Keine Berufserlaubnis als Logopäde nach Kindesmissbrauch

Die Berufserlaubnis als Logopäde – oder genauer: die Erlaubnis zum Führen der Berufsbezeichnung „Logopäde“ – kann wegen sexuellen Missbrauchs eines Kindes widerrufen werden.

Keine Berufserlaubnis als Logopäde nach Kindesmissbrauch

Dies entschied heute das Bundesverwaltungsgericht in Leipzig in dem Fall eines Logopäden aus dem Kreis Düren:

Das Amtsgericht hatte den Logopäden wegen sexuellen Missbrauchs eines 5-jährigen Mädchens, einer Patientin, in seinen Praxisräumen zu einer Freiheitsstrafe von 1 Jahr und 3 Monaten verurteilt und ihm für die Dauer von 3 Jahren verboten, Kinder und Jugendliche unter 16 Jahren weiblichen Geschlechts zu behandeln. Aufgrund des Strafurteils widerrief der Landrat des Kreises Düren die Erlaubnis des Klägers zum Führen der Berufsbezeichnung „Logopäde“ wegen Unzuverlässigkeit.

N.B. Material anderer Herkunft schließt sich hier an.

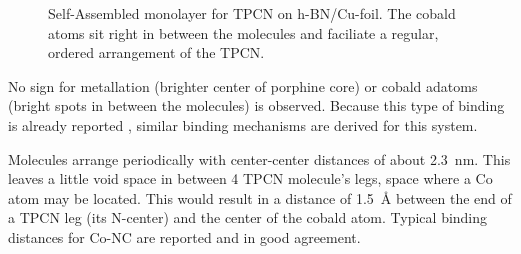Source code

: \begin{figure}[!h]
 \centering
\caption{Self-Assembled monolayer for TPCN on h-BN/Cu-foil. The cobald atoms sit right in between the molecules and faciliate a regular, ordered arrangement of the TPCN.}
\end{figure}

No sign for metallation (brighter center of porphine core) or cobald adatoms (bright spots in between the molecules) is observed. Because this type of binding is already reported \cite{urgel_controlling_2015}, similar binding mechanisms are derived for this system.

Molecules arrange periodically with center-center distances of about \SI{2.3}{\nano \meter}. This leaves a little void space in between 4 TPCN molecule's legs, space where a Co atom may be located. This would result in a distance of \SI{1.5}{\angstrom} between the end of a TPCN leg (its N-center) and the center of the cobald atom. Typical binding distances for Co-NC are reported \cite{schlickum_metalorganic_2007, przychodzen_supramolecular_2006} and in good agreement.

Die dagegen geführte Klage hat in der Berufungsinstanz vor dem Oberverwaltungsgericht für das Land Nordrhein-Westfalen in Münster teilweise Erfolg gehabt1. Das OVG Münster hat den Widerruf aufgehoben, soweit es die Behandlung männlicher Patienten betrifft. Das Verhalten des Klägers begründe zwar seine Unzuverlässigkeit zur Ausübung des Berufs, so das OVG Münster, der Grundsatz der Verhältnismäßigkeit gebiete aber, in diesem Fall eine Behandlung von männlichen Patienten weiterhin zu ermöglichen. Zur Risikoverminderung sei es nach sachverständiger Einschätzung ausreichend, weibliche Patienten von der Behandlung durch den Kläger auszuschließen.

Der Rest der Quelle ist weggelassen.